“Marissa Mayer admits Yahoo should have ruined Netflix instead of Tumblr.”
Here in the Valley, Yahoo became known in the ‘00s for ruining acquisitions. In particular, what they did to Flickr was an abomination; it should have become Instagram, but instead Yahoo ran two other photo-sharing services at the same time and let Flickr fester and not really progress.
Yahoo was idiotic and passed on buying both Google and Facebook also. Zero business sense.
Great internal infrastructure however. Didn't realize how great it was until I went elsewhere.
Meanwhile, they also got ripped off on dumb shit like broadcast.com.
One billion dollars for what exactly? So dumb.
You tell me. I have never understood that transaction. The tech was mostly vapor, and IIRC there weren’t really any paying customers.
Jason Scott compared "We've been acquired by Yahoo!" with hearing "We found a lump."
Pretty sure that was from the talk The House Is On Fire, The Fire Trucks Are On Fire, The Fire Is On Fire. Definitely a talk that referenced Our Incredible Journey, a blog about company announcements going 'exciting news, your data is part of the big family at-- nevermind it's all gone now.'
Maybe. But they probably would have fucked it up.
Have you been to Yahoo?
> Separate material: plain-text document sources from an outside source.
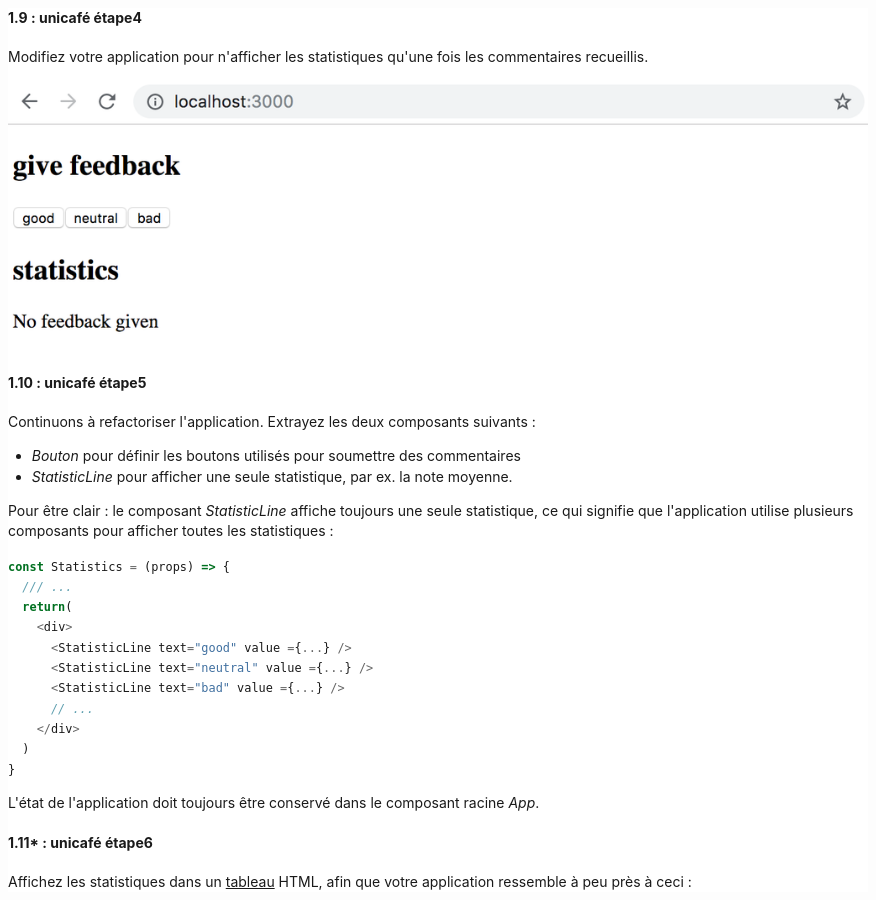 <h4>1.9 : unicafé étape4</h4>

Modifiez votre application pour n'afficher les statistiques qu'une fois les commentaires recueillis.

![](../../images/1/15e.png)

<h4>1.10 : unicafé étape5</h4>

Continuons à refactoriser l'application. Extrayez les deux composants suivants :

- <i>Bouton</i> pour définir les boutons utilisés pour soumettre des commentaires
- <i>StatisticLine</i> pour afficher une seule statistique, par ex. la note moyenne.

Pour être clair : le composant <i>StatisticLine</i> affiche toujours une seule statistique, ce qui signifie que l'application utilise plusieurs composants pour afficher toutes les statistiques :

```js
const Statistics = (props) => {
  /// ...
  return(
    <div>
      <StatisticLine text="good" value ={...} />
      <StatisticLine text="neutral" value ={...} />
      <StatisticLine text="bad" value ={...} />
      // ...
    </div>
  )
}

```

L'état de l'application doit toujours être conservé dans le composant racine <i>App</i>.

<h4>1.11* : unicafé étape6</h4>

Affichez les statistiques dans un [tableau](https://developer.mozilla.org/en-US/docs/Learn/HTML/Tables/Basics) HTML, afin que votre application ressemble à peu près à ceci :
Imagine a netflix run by them!
Yahoo fucks up everything it touches. 🤨
It's the business equivalent of "You have cancer"; "You've been bought by Yahoo."
I would be happier in the timeline where Netflix was half-dead and these bastards weren't responsible for destroying a decade of internet culture "for the children."
This is the best summary I could come up with:
In an interview with Tech Brew, Mayer reiterated that one of her regrets was hiring the wrong chief operating officer, Henrique De Castro, whom she fired after 15 months on the job.
Under her leadership, Yahoo acquired the social blogging platform Tumblr in May 2013 in a $1.1 billion all-cash deal.
A source at the time told Insider Mayer was "very personally engaged in this deal," working late into numerous evenings.
Mayer's biggest regret, however, was not making "the tax-free Alibaba spinoff to separate the assets of the company," she told Tech Brew.
Mayer didn't immediately respond to a request for comment from Insider, made outside normal working hours.
Disclosure: Mathias Döpfner, CEO of Business Insider's parent company, Axel Springer, is a Netflix board member.